▶ [Brief] Locate each line below that includes "function" and reproduce it.

▶ [Task data]
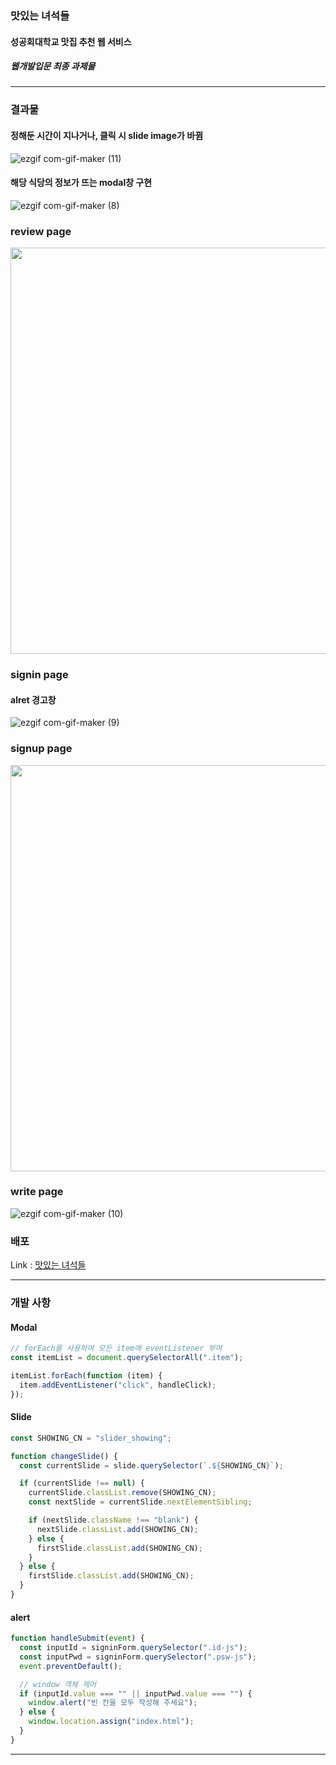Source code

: ### 맛있는 녀석들

#### 성공회대학교 맛집 추천 웹 서비스

##### 웹개발입문 최종 과제물

---

### 결과물

#### 정해둔 시간이 지나거나, 클릭 시 slide image가 바뀜

![ezgif com-gif-maker (11)](https://user-images.githubusercontent.com/63100352/109526396-d986d300-7af5-11eb-8129-4020bd11578e.gif)


#### 해당 식당의 정보가 뜨는 modal창 구현

![ezgif com-gif-maker (8)](https://user-images.githubusercontent.com/63100352/109523248-7d6e7f80-7af2-11eb-976c-bb0fdff38fb0.gif)


### review page

<img src="https://user-images.githubusercontent.com/63100352/109517607-cc191b00-7aec-11eb-974a-dab94cbce658.PNG" width="650px">

### signin page
#### alret 경고창

![ezgif com-gif-maker (9)](https://user-images.githubusercontent.com/63100352/109524740-31bcd580-7af4-11eb-921d-aa4d6c6e704c.gif)

### signup page

<img src="https://user-images.githubusercontent.com/63100352/109517614-cd4a4800-7aec-11eb-8aa9-8c4146c7d8c7.PNG" width="650px">

### write page

![ezgif com-gif-maker (10)](https://user-images.githubusercontent.com/63100352/109525095-86f8e700-7af4-11eb-8a42-6fba9cb9981e.gif)


### 배포

Link : [맛있는 녀석들](https://hanseulhee.github.io/Delicious_guys/)

---

### 개발 사항

#### Modal

```js
// forEach를 사용하여 모든 item에 eventListener 부여
const itemList = document.querySelectorAll(".item");

itemList.forEach(function (item) {
  item.addEventListener("click", handleClick);
});
```

#### Slide

```js
const SHOWING_CN = "slider_showing";

function changeSlide() {
  const currentSlide = slide.querySelector(`.${SHOWING_CN}`);

  if (currentSlide !== null) {
    currentSlide.classList.remove(SHOWING_CN);
    const nextSlide = currentSlide.nextElementSibling;

    if (nextSlide.className !== "blank") {
      nextSlide.classList.add(SHOWING_CN);
    } else {
      firstSlide.classList.add(SHOWING_CN);
    }
  } else {
    firstSlide.classList.add(SHOWING_CN);
  }
}
```

#### alert
```js
function handleSubmit(event) {
  const inputId = signinForm.querySelector(".id-js");
  const inputPwd = signinForm.querySelector(".psw-js");
  event.preventDefault();

  // window 객체 제어
  if (inputId.value === "" || inputPwd.value === "") {
    window.alert("빈 칸을 모두 작성해 주세요");
  } else {
    window.location.assign("index.html");
  }
}
```
---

▶ [Answer section]
itemList.forEach(function (item) {
function changeSlide() {
function handleSubmit(event) {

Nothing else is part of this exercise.